**TASK ITEM**
List the lines of this listing that hold the word "https".

**SUPPLIED DATA**
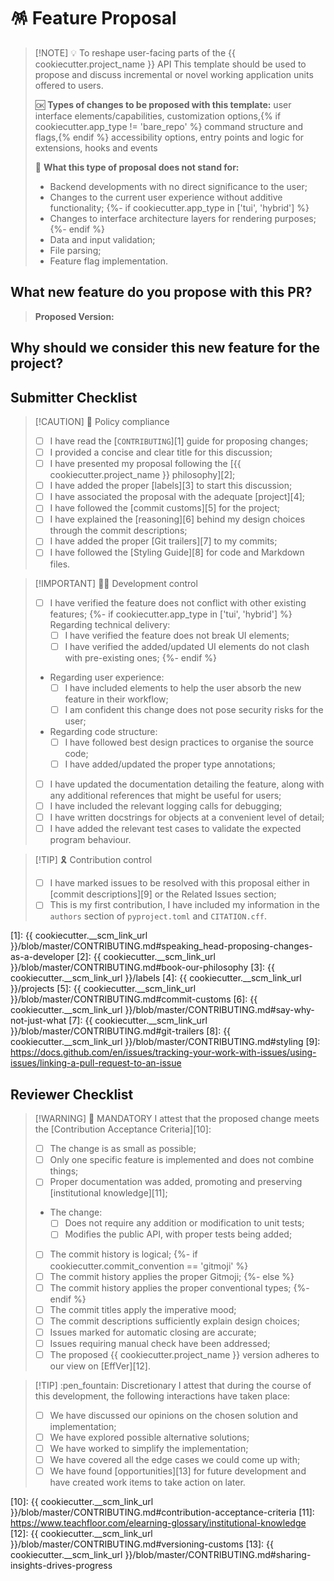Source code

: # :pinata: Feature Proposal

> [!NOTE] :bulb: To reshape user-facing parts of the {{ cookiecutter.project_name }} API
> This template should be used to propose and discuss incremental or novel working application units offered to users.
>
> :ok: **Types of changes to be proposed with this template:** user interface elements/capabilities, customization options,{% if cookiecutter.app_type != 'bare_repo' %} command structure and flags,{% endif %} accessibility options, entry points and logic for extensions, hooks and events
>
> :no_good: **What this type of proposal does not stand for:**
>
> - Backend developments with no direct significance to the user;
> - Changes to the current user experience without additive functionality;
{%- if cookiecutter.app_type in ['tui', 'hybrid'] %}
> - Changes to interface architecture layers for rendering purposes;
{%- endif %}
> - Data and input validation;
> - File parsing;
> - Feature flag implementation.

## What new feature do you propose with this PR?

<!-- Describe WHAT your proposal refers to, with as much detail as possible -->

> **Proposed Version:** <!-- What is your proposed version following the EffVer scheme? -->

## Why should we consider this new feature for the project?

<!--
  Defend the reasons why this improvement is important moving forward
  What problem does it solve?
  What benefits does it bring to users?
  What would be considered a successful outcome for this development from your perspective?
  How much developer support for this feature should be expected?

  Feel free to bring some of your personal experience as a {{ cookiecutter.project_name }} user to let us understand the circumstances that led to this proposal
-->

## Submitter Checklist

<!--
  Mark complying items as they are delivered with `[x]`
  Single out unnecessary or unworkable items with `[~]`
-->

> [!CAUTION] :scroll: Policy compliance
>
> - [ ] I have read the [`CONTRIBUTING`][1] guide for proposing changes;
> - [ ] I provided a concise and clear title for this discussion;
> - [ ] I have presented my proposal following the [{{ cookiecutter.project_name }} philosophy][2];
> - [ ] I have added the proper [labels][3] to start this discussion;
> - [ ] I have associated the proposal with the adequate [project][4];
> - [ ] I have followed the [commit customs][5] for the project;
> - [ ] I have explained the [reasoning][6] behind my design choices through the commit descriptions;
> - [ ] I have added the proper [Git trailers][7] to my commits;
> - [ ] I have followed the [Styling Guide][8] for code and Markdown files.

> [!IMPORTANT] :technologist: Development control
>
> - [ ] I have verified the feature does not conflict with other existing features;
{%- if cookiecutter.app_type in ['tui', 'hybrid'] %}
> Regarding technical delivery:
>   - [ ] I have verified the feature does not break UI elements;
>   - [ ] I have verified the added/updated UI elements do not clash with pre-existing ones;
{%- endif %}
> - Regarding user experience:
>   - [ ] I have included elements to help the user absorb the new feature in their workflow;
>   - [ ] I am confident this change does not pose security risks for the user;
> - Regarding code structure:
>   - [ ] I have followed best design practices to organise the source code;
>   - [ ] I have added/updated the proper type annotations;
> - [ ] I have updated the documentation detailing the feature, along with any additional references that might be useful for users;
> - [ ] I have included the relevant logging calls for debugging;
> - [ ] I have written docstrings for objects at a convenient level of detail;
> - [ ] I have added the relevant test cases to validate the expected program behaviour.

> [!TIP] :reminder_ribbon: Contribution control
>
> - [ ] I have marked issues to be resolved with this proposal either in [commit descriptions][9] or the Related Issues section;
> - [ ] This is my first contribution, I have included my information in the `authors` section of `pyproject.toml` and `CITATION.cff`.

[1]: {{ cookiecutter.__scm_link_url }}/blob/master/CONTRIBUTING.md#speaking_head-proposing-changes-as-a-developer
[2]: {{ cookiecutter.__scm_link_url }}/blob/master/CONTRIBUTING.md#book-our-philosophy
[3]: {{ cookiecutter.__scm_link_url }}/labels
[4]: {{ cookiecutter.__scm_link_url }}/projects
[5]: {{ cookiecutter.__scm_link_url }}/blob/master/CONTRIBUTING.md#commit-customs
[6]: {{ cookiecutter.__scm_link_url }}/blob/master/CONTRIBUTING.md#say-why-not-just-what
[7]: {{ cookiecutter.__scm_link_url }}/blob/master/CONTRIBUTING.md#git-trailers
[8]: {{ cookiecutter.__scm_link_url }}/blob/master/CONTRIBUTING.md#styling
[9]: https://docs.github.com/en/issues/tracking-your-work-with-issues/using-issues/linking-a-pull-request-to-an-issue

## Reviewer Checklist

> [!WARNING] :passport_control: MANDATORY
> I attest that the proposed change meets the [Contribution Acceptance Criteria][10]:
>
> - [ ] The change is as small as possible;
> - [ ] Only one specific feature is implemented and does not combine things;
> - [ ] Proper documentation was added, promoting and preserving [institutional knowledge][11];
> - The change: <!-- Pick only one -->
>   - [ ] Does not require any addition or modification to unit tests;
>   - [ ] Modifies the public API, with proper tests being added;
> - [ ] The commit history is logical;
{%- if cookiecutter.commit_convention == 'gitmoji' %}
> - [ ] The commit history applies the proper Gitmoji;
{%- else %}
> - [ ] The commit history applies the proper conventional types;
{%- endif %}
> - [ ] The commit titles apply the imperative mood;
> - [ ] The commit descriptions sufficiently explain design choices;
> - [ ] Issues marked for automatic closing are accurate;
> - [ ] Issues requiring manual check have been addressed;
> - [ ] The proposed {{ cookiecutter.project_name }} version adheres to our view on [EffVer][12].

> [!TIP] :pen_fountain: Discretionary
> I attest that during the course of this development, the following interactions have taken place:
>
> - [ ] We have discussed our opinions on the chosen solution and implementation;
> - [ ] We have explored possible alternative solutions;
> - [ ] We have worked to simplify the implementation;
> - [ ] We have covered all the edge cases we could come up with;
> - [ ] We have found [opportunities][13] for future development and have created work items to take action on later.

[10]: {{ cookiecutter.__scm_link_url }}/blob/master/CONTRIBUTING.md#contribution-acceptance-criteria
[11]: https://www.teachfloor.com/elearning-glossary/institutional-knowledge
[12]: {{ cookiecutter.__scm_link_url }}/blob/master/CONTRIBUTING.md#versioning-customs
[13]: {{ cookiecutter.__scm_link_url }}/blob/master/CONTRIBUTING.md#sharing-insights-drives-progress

**ANSWER TO THE PROBLEM**
[9]: https://docs.github.com/en/issues/tracking-your-work-with-issues/using-issues/linking-a-pull-request-to-an-issue
[11]: https://www.teachfloor.com/elearning-glossary/institutional-knowledge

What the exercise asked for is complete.